Select and reproduce each line of the listing below that bears the string "registrar".
※ ※ ※
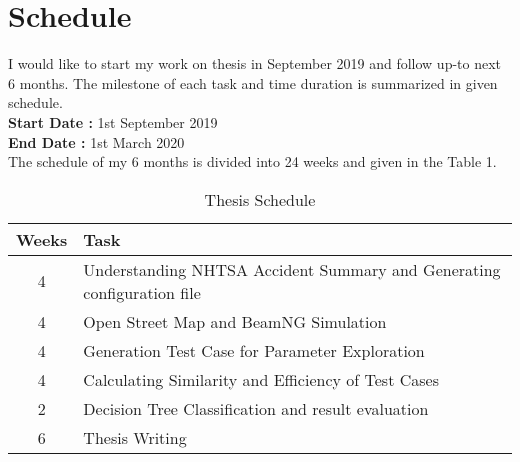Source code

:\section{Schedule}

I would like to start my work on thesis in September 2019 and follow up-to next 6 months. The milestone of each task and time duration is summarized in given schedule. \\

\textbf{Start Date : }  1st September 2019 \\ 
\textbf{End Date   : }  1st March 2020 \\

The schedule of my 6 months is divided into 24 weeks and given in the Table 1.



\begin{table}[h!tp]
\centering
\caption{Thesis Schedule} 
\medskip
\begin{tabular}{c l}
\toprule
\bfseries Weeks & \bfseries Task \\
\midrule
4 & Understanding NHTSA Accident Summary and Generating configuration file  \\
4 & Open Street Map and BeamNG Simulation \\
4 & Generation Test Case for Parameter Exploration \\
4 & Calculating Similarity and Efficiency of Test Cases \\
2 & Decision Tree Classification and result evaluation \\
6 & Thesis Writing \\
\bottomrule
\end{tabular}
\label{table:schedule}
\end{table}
※ ※ ※
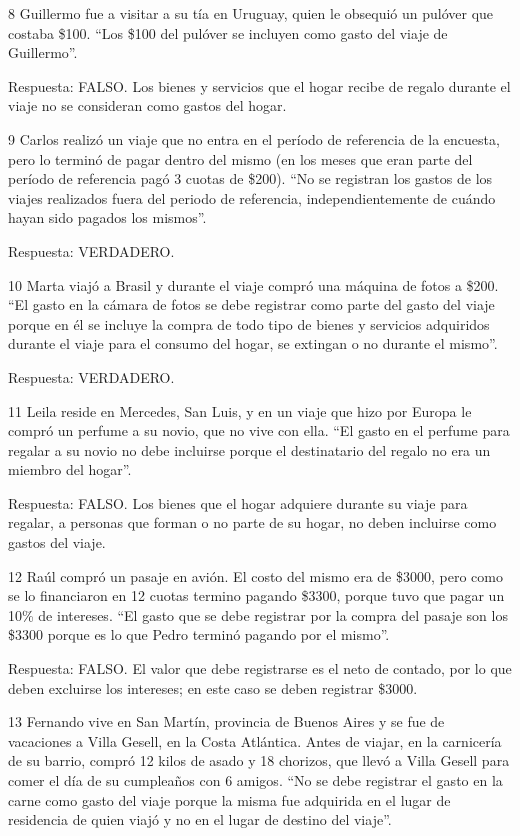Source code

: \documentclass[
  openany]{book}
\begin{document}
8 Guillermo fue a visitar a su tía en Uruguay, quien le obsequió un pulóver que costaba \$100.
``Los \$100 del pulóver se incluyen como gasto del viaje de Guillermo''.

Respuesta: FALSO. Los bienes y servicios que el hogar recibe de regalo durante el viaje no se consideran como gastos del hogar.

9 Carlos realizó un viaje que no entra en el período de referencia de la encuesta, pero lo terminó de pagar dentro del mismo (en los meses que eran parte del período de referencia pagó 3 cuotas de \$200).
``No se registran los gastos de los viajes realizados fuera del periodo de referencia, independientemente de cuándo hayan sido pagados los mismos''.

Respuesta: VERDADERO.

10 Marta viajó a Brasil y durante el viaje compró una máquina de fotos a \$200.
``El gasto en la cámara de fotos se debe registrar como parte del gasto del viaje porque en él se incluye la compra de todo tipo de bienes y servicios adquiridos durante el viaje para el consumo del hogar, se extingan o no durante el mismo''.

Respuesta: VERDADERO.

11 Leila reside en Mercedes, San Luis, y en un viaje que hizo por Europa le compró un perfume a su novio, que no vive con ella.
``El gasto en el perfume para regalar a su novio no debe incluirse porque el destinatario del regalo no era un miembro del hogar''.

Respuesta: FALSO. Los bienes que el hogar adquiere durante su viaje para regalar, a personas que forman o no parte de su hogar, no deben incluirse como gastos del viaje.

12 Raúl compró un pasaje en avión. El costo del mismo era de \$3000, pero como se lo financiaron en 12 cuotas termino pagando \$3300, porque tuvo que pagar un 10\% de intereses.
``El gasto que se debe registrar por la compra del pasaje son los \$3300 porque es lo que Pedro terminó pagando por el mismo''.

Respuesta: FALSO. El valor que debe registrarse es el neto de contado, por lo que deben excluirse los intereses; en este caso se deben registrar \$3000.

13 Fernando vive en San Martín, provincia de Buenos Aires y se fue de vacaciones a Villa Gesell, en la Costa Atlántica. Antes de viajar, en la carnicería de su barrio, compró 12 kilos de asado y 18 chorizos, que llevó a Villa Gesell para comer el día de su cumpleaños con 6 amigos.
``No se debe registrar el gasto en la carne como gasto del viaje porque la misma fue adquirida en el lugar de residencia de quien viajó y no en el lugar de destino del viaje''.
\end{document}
※ ※ ※
— TASK ANSWER —
``El gasto en la cámara de fotos se debe registrar como parte del gasto del viaje porque en él se incluye la compra de todo tipo de bienes y servicios adquiridos durante el viaje para el consumo del hogar, se extingan o no durante el mismo''.
``El gasto que se debe registrar por la compra del pasaje son los \$3300 porque es lo que Pedro terminó pagando por el mismo''.
Respuesta: FALSO. El valor que debe registrarse es el neto de contado, por lo que deben excluirse los intereses; en este caso se deben registrar \$3000.
``No se debe registrar el gasto en la carne como gasto del viaje porque la misma fue adquirida en el lugar de residencia de quien viajó y no en el lugar de destino del viaje''.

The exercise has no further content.